Нам пока удалось проследить путь дешифровки вплоть до появления «Шанташа и Купапы» Боссерта и при этом установить, что Боссерт окончательно «свергнул» старого Сиеннеса и поставил на его место Варпалаваса. В итоге был расчищен еще один участок, и Мериджи, первая работа которого не была свободна от ошибочной интерпретации этого имени, теперь уже смог приняться за дальнейшее приведение в порядок звуковых знаков. В целом ряде небольших статей он пришел в основном к тем же выводам, что и Боссерт, однако в отличие от немецкого исследователя, считавшего язык надписей хурритским, Мериджи все более укреплялся в мысли о его индоевропейском происхождении. В дальнейшем, с целью выяснить синтаксический строй языка, Мериджи уже отваживается в нескольких более крупных работах, опубликованных во французских и немецких специальных журналах, на интерпретацию целых текстов. Эти попытки, отдельные результаты которых нельзя назвать бесспорными, в общих выводах все же хорошо согласовались с попытками Боссерта. Таким образом, обоими исследователями была выдвинута общая научная «платформа», вскоре же поддержанная и Бедржихом Грозным. Последний с 1932 года также работал над иероглифическим хеттским языком и в некоторых чтениях приходил к единым для «платформы» выводам.
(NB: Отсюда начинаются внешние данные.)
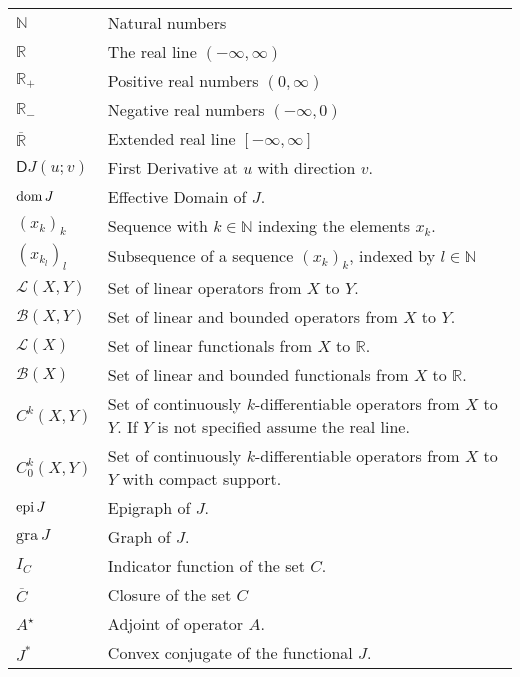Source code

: \begin{tabular}{ll}
	$\mathbb{N}$ & Natural numbers \\
	$\mathbb{R}$ & The real line $(-\infty, \infty)$ \\
	$\mathbb{R}_+$ & Positive real numbers $(0,\infty)$ \\
	$\mathbb{R}_-$ & Negative real numbers $(-\infty,0)$ \\
	$\overline{\mathbb{R}}$ & Extended real line $[-\infty, \infty]$ \\
	$\mathsf{D} J(u;v)$ & First Derivative at $u$ with direction $v$. \\
	$\mathrm{dom\,} J$	& Effective Domain of $J$. \\
	$(x_k)_k$   & Sequence with $k \in \mathbb{N}$ indexing the elements $x_k$. \\
	$(x_{k_l})_l$ & Subsequence of a sequence $(x_k)_k$, indexed by $l \in \mathbb{N}$ \\
	$\mathcal{L}(X,Y)$ & Set of linear operators from $X$ to $Y$. \\
	$\mathcal{B}(X,Y)$ & Set of linear and bounded operators from $X$ to $Y$. \\
	$\mathcal{L}(X)$ & Set of linear functionals from $X$ to $\mathbb{R}$. \\
	$\mathcal{B}(X)$ & Set of linear and bounded functionals from $X$ to $\mathbb{R}$. \\
	$C^k(X,Y)$ & Set of continuously $k$-differentiable operators from $X$ to $Y$. If $Y$ is not specified assume the real line. \\
	$C^k_0(X,Y)$ & Set of continuously $k$-differentiable operators from $X$ to $Y$ with compact support. \\
	$\mathrm{epi\,} J$ & Epigraph of $J$. \\
	$\text{gra}\, J$ & Graph of $J$.\\
	$I_C$ & Indicator function of the set $C$. \\
	$\overline{C}$ & Closure of  the set $C$ \\
	$A^\star$ & Adjoint of operator $A$.\\
	$J^*$ & Convex conjugate of the functional $J$.
\end{tabular}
Одним словом, возникло нечто вроде «единого фронта Боссерт-Мериджи-Грозный», как впоследствии охарактеризовал создавшееся положение И. Фридрих, разбирая состояние науки того времени. Из выводов Грозного наиболее важным, пожалуй, можно считать указание на значительное число аналогий между клинописным и рисуночным хеттскими языками, откуда, естественно, вытекало положение о тесном родстве обоих языков.
В то время, когда на континенте молодое поколение дешифровщиков осуществляло этот первый победоносный прорыв, по другую сторону пролива, в Англии, на смертном одре лежал восьмидесятивосьмилетний старец, некогда «верховный жрец хеттологии» Арчибальд Генри Сейс.
С некоторого времени успех перестал сопутствовать его по-прежнему деятельному вмешательству в ход дешифровки, и все же прекрасная память патриарха хеттологов и ясность ума, сохранившаяся до последних дней жизни, не могли не вызывать всеобщего восхищения. До самого конца с большим вниманием следил он за научной работой, и даже в последние недели жизни ему удалось исследовать один финикийский текст из Рас-Шамры (мы об этом еще услышим) и снабдить его примечаниями лексикологического характера с примерами в виде древнееврейских, финикийских, арабских, аккадских, египетских и других родственных слов, подобранных исключительно по памяти. Ни разу с уст его не слетело недружелюбное слово по адресу своих часто весьма недружелюбных критиков, и последний вопрос, который он в полном сознании задал накануне своей смерти, относился к науке: «Когда же Виролло издаст новые тексты из Рас-Шамры?»